- **INSTRUCTIONS FOR THE TASK**: Retype the listing exactly; omit pictures.

- **RECORDS PROVIDED**:
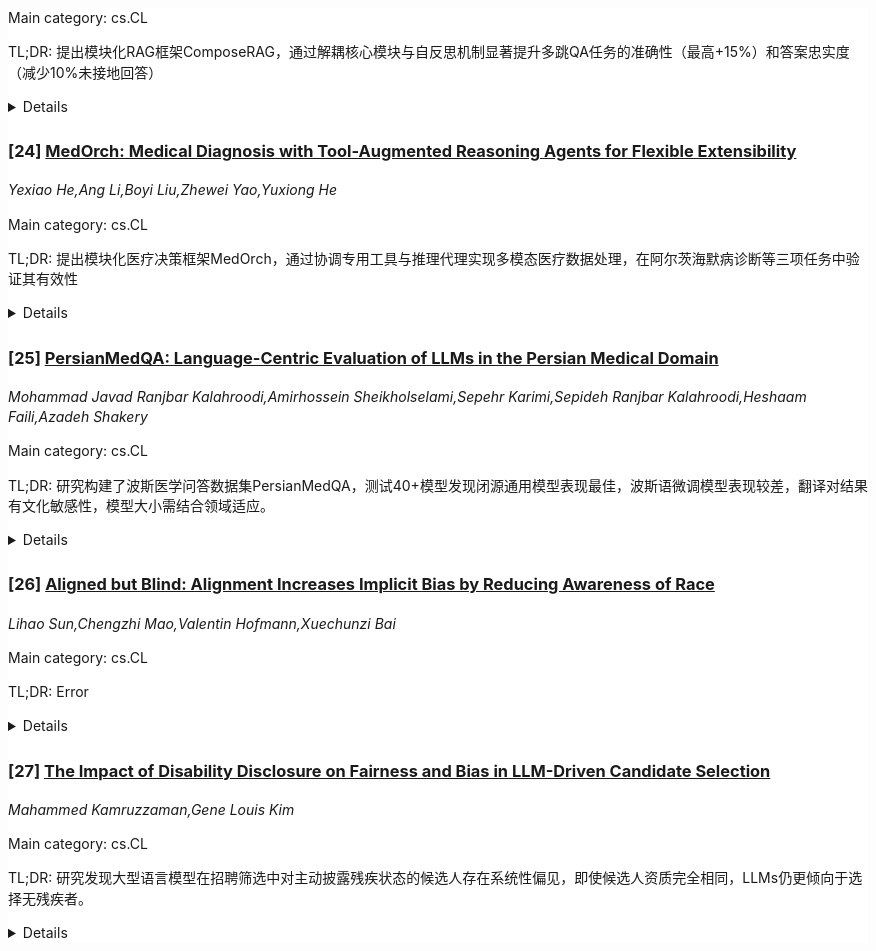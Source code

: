 Main category: cs.CL

TL;DR: 提出模块化RAG框架ComposeRAG，通过解耦核心模块与自反思机制显著提升多跳QA任务的准确性（最高+15%）和答案忠实度（减少10%未接地回答）


<details><summary>Details</summary></details>


### [24] [MedOrch: Medical Diagnosis with Tool-Augmented Reasoning Agents for Flexible Extensibility](https://arxiv.org/abs/2506.00235)
*Yexiao He,Ang Li,Boyi Liu,Zhewei Yao,Yuxiong He*

Main category: cs.CL

TL;DR: 提出模块化医疗决策框架MedOrch，通过协调专用工具与推理代理实现多模态医疗数据处理，在阿尔茨海默病诊断等三项任务中验证其有效性


<details><summary>Details</summary></details>


### [25] [PersianMedQA: Language-Centric Evaluation of LLMs in the Persian Medical Domain](https://arxiv.org/abs/2506.00250)
*Mohammad Javad Ranjbar Kalahroodi,Amirhossein Sheikholselami,Sepehr Karimi,Sepideh Ranjbar Kalahroodi,Heshaam Faili,Azadeh Shakery*

Main category: cs.CL

TL;DR: 研究构建了波斯医学问答数据集PersianMedQA，测试40+模型发现闭源通用模型表现最佳，波斯语微调模型表现较差，翻译对结果有文化敏感性，模型大小需结合领域适应。


<details><summary>Details</summary></details>


### [26] [Aligned but Blind: Alignment Increases Implicit Bias by Reducing Awareness of Race](https://arxiv.org/abs/2506.00253)
*Lihao Sun,Chengzhi Mao,Valentin Hofmann,Xuechunzi Bai*

Main category: cs.CL

TL;DR: Error


<details><summary>Details</summary></details>


### [27] [The Impact of Disability Disclosure on Fairness and Bias in LLM-Driven Candidate Selection](https://arxiv.org/abs/2506.00256)
*Mahammed Kamruzzaman,Gene Louis Kim*

Main category: cs.CL

TL;DR: 研究发现大型语言模型在招聘筛选中对主动披露残疾状态的候选人存在系统性偏见，即使候选人资质完全相同，LLMs仍更倾向于选择无残疾者。


<details><summary>Details</summary></details>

- **RESULT**:
Source code

: Main category: cs.CL

TL;DR: 提出模块化RAG框架ComposeRAG，通过解耦核心模块与自反思机制显著提升多跳QA任务的准确性（最高+15%）和答案忠实度（减少10%未接地回答）


<details><summary>Details</summary></details>


### [24] [MedOrch: Medical Diagnosis with Tool-Augmented Reasoning Agents for Flexible Extensibility](https://arxiv.org/abs/2506.00235)
*Yexiao He,Ang Li,Boyi Liu,Zhewei Yao,Yuxiong He*

Main category: cs.CL

TL;DR: 提出模块化医疗决策框架MedOrch，通过协调专用工具与推理代理实现多模态医疗数据处理，在阿尔茨海默病诊断等三项任务中验证其有效性


<details><summary>Details</summary></details>


### [25] [PersianMedQA: Language-Centric Evaluation of LLMs in the Persian Medical Domain](https://arxiv.org/abs/2506.00250)
*Mohammad Javad Ranjbar Kalahroodi,Amirhossein Sheikholselami,Sepehr Karimi,Sepideh Ranjbar Kalahroodi,Heshaam Faili,Azadeh Shakery*

Main category: cs.CL

TL;DR: 研究构建了波斯医学问答数据集PersianMedQA，测试40+模型发现闭源通用模型表现最佳，波斯语微调模型表现较差，翻译对结果有文化敏感性，模型大小需结合领域适应。


<details><summary>Details</summary></details>


### [26] [Aligned but Blind: Alignment Increases Implicit Bias by Reducing Awareness of Race](https://arxiv.org/abs/2506.00253)
*Lihao Sun,Chengzhi Mao,Valentin Hofmann,Xuechunzi Bai*

Main category: cs.CL

TL;DR: Error


<details><summary>Details</summary></details>


### [27] [The Impact of Disability Disclosure on Fairness and Bias in LLM-Driven Candidate Selection](https://arxiv.org/abs/2506.00256)
*Mahammed Kamruzzaman,Gene Louis Kim*

Main category: cs.CL

TL;DR: 研究发现大型语言模型在招聘筛选中对主动披露残疾状态的候选人存在系统性偏见，即使候选人资质完全相同，LLMs仍更倾向于选择无残疾者。


<details><summary>Details</summary></details>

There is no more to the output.